Work task
What number of lines in the records below hold the word "irqnr"? Give that number alone.
+---+
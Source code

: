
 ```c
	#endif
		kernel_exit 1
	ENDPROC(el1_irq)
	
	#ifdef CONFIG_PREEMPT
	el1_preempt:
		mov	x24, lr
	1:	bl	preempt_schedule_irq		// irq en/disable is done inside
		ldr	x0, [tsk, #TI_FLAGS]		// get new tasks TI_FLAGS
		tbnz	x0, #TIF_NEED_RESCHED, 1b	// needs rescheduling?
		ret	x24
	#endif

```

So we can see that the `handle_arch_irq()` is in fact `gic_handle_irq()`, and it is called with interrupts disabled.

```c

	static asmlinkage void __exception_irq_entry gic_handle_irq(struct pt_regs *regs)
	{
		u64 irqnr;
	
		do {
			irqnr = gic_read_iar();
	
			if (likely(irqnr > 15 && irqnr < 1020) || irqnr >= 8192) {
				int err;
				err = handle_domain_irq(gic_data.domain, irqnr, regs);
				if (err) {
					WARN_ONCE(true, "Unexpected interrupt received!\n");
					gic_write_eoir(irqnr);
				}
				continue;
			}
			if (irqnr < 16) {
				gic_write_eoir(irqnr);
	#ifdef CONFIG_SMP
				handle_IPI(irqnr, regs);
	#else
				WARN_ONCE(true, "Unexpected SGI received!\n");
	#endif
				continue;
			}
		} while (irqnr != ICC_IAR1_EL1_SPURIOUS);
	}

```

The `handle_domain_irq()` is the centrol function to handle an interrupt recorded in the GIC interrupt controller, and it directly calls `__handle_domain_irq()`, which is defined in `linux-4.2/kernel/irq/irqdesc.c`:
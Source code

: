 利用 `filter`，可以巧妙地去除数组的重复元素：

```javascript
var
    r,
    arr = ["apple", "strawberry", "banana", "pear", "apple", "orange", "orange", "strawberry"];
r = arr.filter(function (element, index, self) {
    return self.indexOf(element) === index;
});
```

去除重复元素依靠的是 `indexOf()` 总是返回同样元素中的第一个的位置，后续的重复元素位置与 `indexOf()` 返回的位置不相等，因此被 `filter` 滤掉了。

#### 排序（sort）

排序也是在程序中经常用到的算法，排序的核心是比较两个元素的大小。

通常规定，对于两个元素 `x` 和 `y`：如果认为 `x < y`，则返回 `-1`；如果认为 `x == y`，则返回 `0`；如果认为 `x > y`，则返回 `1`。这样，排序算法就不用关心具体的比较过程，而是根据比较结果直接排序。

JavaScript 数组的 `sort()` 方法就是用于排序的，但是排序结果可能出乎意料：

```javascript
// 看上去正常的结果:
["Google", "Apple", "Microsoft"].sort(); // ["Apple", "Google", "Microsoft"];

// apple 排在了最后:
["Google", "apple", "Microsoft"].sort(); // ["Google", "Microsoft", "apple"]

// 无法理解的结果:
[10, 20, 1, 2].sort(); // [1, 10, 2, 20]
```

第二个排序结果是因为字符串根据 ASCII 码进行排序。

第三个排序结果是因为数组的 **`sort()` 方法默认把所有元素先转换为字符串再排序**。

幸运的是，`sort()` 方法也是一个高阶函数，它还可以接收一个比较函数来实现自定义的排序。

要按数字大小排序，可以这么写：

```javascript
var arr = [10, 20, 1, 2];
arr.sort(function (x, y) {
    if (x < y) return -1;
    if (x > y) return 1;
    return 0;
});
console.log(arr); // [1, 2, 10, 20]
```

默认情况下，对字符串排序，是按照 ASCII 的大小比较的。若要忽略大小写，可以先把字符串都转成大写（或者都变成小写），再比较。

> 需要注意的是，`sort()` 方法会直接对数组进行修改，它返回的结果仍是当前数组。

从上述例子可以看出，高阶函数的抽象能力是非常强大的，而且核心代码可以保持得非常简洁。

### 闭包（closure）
+---+
Result below
9